Deteksi Dini TBC Di Pondok Pesantren Nurul Abshor
KabarBanua.com,Kotabaru- Memperingati Hari Tuberkulosis (TBC) Sedunia Tahun 2019 setiap tanggal 24 Maret dengan tema Saatnya Indonesia Bebas Tuberkulosis.
Mulai Dari Saya dengan adanya kegiatan Diseminasi Informasi berupa Intensifikasi Deteksi Dini Program TBC khususnya yang dilaksanakan di Pondok Pesantren Nurul Abshor Stagen.
Kotabaru diharapkan memberikan dampak terhadap penemuan penderita sedini mungkin sehingga tidak ada penderita yang putus obat atau gagal pengobatan, ujar Kepala Dinas Kesehatan Kabupaten Kotabaru Drs. H. Akhmad Rivai, M.Si ketika membuka Sosialisasi Edukasi TBC sekaligus Scrining gejala TBC dan rujukan terhadap santri/santriwati dengan gejala TBC ke Puskesmas.
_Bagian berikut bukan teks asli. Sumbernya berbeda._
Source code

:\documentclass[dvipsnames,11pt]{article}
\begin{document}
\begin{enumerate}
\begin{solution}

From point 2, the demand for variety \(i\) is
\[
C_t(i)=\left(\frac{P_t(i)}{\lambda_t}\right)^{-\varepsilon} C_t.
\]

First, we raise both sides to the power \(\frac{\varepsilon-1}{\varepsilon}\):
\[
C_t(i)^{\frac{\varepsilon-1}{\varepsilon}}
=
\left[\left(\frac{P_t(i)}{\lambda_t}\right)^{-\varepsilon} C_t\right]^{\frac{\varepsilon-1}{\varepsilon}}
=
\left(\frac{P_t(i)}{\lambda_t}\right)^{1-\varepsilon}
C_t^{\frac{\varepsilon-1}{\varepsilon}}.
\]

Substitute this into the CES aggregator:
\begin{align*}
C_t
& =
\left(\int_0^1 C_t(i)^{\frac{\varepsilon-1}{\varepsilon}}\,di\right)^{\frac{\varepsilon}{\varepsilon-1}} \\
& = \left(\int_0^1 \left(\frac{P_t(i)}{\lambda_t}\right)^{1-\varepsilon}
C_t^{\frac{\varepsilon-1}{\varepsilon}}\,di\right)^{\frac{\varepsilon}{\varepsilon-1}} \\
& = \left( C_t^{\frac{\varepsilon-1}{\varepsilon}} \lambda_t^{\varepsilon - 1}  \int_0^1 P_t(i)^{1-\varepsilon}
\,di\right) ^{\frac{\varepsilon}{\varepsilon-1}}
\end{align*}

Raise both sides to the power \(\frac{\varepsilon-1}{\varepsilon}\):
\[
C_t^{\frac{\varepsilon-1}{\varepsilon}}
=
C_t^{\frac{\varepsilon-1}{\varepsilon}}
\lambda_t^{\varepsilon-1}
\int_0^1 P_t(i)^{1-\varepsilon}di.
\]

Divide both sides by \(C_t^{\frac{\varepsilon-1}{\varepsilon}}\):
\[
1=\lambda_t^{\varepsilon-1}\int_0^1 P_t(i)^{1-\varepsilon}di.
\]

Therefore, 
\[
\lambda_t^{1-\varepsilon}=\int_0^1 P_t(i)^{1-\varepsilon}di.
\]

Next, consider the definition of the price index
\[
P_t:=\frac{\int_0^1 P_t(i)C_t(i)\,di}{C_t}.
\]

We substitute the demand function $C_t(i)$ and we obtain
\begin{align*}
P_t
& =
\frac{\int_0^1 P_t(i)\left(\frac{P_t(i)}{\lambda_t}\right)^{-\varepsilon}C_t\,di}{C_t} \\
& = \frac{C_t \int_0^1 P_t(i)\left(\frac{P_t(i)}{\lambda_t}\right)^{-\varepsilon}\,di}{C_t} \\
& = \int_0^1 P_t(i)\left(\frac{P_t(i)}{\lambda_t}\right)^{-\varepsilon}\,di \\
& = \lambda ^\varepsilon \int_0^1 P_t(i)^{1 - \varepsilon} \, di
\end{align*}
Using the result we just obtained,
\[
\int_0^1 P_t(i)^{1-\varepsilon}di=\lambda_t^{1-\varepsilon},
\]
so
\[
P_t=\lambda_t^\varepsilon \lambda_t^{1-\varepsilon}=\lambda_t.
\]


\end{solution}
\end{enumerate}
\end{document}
Kegiatan sosialisasi dan scrining yang dilaksanakan oleh Dinas Kesehatan Provinsi Kalimantan Selatan dihadiri Dinas Kesehatan Kabupaten, Puskesmas Dirgahayu, Pengasuh Pondok Pesantren Nurul Abshor dan sebanyak 80 santri/santriwati.
Penyakit TBC merupakan satu dari 10 penyebab kematian dan penyebab utama agen infeksius di tingkat global. Oleh karena itu, mengapa TBC perlu dieliminasi hal ini dikarenakan bahwa TBC menular sehingga menjadi ancaman serius bagi setiap negara; pengobatan TBC tidak mudah dan murah; TBC yang tidak ditangani hingga tuntas menyebabkan resistensi obat; dan TBC menular dengan mudah yakni melalui udara yang berpotensi menyebar di lingkungan keluarga, tempat kerja, sekolah, pondok pesantren, dan tempat umum lainnya.
Berdasarkan data di Kabupaten Kotabaru penemuan kasus TBC untuk semua kategori hingga saat ini sebesar 37,1% dari 998 kasus, dimana masih rendahnya atau berkisar 24,4% penderita TBC yang melaksanakan konversi atau pemeriksaan dahak setelah 2 bulan pengobatan, juga angka kesembuhan atau penderita dengan pengobatan lengkap masih rendah berkisar 52,4%.
Rendahnya penemuan kasus TBC disebabkan masih banyaknya petugas yang tidak terlatih, penemuan penderita yang bersifat pasif, dan program ketuk pintu tidak berjalan sebagaimana mestinya. Di samping itu, pengobatan yang tidak tuntas atau putus obat berpengaruh kepada angka kesembuhan pada penderita itu sendiri sehingga menimbulkan kekhawatiran terhadap resistensi obat TBC, ujar Rivai.(/dinkes)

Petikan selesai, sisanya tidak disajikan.